■ Stored data ■

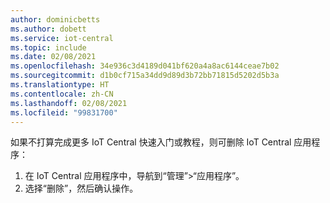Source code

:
```yaml
---
author: dominicbetts
ms.author: dobett
ms.service: iot-central
ms.topic: include
ms.date: 02/08/2021
ms.openlocfilehash: 34e936c3d4189d041bf620a4a8ac6144ceae7b02
ms.sourcegitcommit: d1b0cf715a34dd9d89d3b72bb71815d5202d5b3a
ms.translationtype: HT
ms.contentlocale: zh-CN
ms.lasthandoff: 02/08/2021
ms.locfileid: "99831700"
---
```

如果不打算完成更多 IoT Central 快速入门或教程，则可删除 IoT Central 应用程序：

1. 在 IoT Central 应用程序中，导航到“管理”>“应用程序”。
1. 选择“删除”，然后确认操作。
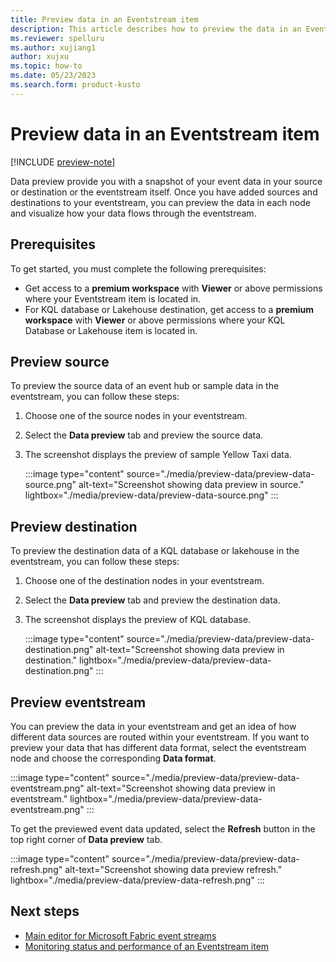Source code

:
 ```yaml
---
title: Preview data in an Eventstream item
description: This article describes how to preview the data in an Eventstream item with Microsoft Fabric event streams feature.
ms.reviewer: spelluru
ms.author: xujiang1
author: xujxu
ms.topic: how-to
ms.date: 05/23/2023
ms.search.form: product-kusto
---
```


# Preview data in an Eventstream item

[!INCLUDE [preview-note](../../includes/preview-note.md)]

Data preview provide you with a snapshot of your event data in your source or destination or the eventstream itself. Once you have added sources and destinations to your eventstream, you can preview the data in each node and visualize how your data flows through the eventstream.

## Prerequisites

To get started, you must complete the following prerequisites:

- Get access to a **premium workspace** with **Viewer** or above permissions where your Eventstream item is located in.
- For KQL database or Lakehouse destination, get access to a **premium workspace** with **Viewer** or above permissions where your KQL Database or Lakehouse item is located in.

## Preview source 

To preview the source data of an event hub or sample data in the eventstream, you can follow these steps: 

1. Choose one of the source nodes in your eventstream.
2. Select the **Data preview** tab and preview the source data.
3. The screenshot displays the preview of sample Yellow Taxi data.

   :::image type="content" source="./media/preview-data/preview-data-source.png" alt-text="Screenshot showing data preview in source." lightbox="./media/preview-data/preview-data-source.png" :::

## Preview destination 

To preview the destination data of a KQL database or lakehouse in the eventstream, you can follow these steps:

1. Choose one of the destination nodes in your eventstream.
2. Select the **Data preview** tab and preview the destination data.
3. The screenshot displays the preview of KQL database.

   :::image type="content" source="./media/preview-data/preview-data-destination.png" alt-text="Screenshot showing data preview in destination." lightbox="./media/preview-data/preview-data-destination.png" :::

## Preview eventstream 

You can preview the data in your eventstream and get an idea of how different data sources are routed within your eventstream. If you want to preview your data that has different data format, select the eventstream node and choose the corresponding **Data format**.

:::image type="content" source="./media/preview-data/preview-data-eventstream.png" alt-text="Screenshot showing data preview in eventstream." lightbox="./media/preview-data/preview-data-eventstream.png" :::

To get the previewed event data updated, select the **Refresh** button in the top right corner of  **Data preview** tab. 

:::image type="content" source="./media/preview-data/preview-data-refresh.png" alt-text="Screenshot showing data preview refresh." lightbox="./media/preview-data/preview-data-refresh.png" :::


## Next steps

- [Main editor for Microsoft Fabric event streams](./main-editor.md)
- [Monitoring status and performance of an Eventstream item](./monitoring.md)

■ Work order ■
Please transcribe exactly the lines from the start of the records through the line containing "1. Choose one of the destination", leaving the pictures out.

■ Solution to the problem ■
Source code

:
```yaml
---
author: dominicbetts
ms.author: dobett
ms.service: iot-central
ms.topic: include
ms.date: 02/08/2021
ms.openlocfilehash: 34e936c3d4189d041bf620a4a8ac6144ceae7b02
ms.sourcegitcommit: d1b0cf715a34dd9d89d3b72bb71815d5202d5b3a
ms.translationtype: HT
ms.contentlocale: zh-CN
ms.lasthandoff: 02/08/2021
ms.locfileid: "99831700"
---
```

如果不打算完成更多 IoT Central 快速入门或教程，则可删除 IoT Central 应用程序：

1. 在 IoT Central 应用程序中，导航到“管理”>“应用程序”。
1. 选择“删除”，然后确认操作。
Source code

:
 ```yaml
---
title: Preview data in an Eventstream item
description: This article describes how to preview the data in an Eventstream item with Microsoft Fabric event streams feature.
ms.reviewer: spelluru
ms.author: xujiang1
author: xujxu
ms.topic: how-to
ms.date: 05/23/2023
ms.search.form: product-kusto
---
```


# Preview data in an Eventstream item

[!INCLUDE [preview-note](../../includes/preview-note.md)]

Data preview provide you with a snapshot of your event data in your source or destination or the eventstream itself. Once you have added sources and destinations to your eventstream, you can preview the data in each node and visualize how your data flows through the eventstream.

## Prerequisites

To get started, you must complete the following prerequisites:

- Get access to a **premium workspace** with **Viewer** or above permissions where your Eventstream item is located in.
- For KQL database or Lakehouse destination, get access to a **premium workspace** with **Viewer** or above permissions where your KQL Database or Lakehouse item is located in.

## Preview source 

To preview the source data of an event hub or sample data in the eventstream, you can follow these steps: 

1. Choose one of the source nodes in your eventstream.
2. Select the **Data preview** tab and preview the source data.
3. The screenshot displays the preview of sample Yellow Taxi data.

   :::image type="content" source="./media/preview-data/preview-data-source.png" alt-text="Screenshot showing data preview in source." lightbox="./media/preview-data/preview-data-source.png" :::

## Preview destination 

To preview the destination data of a KQL database or lakehouse in the eventstream, you can follow these steps:

1. Choose one of the destination nodes in your eventstream.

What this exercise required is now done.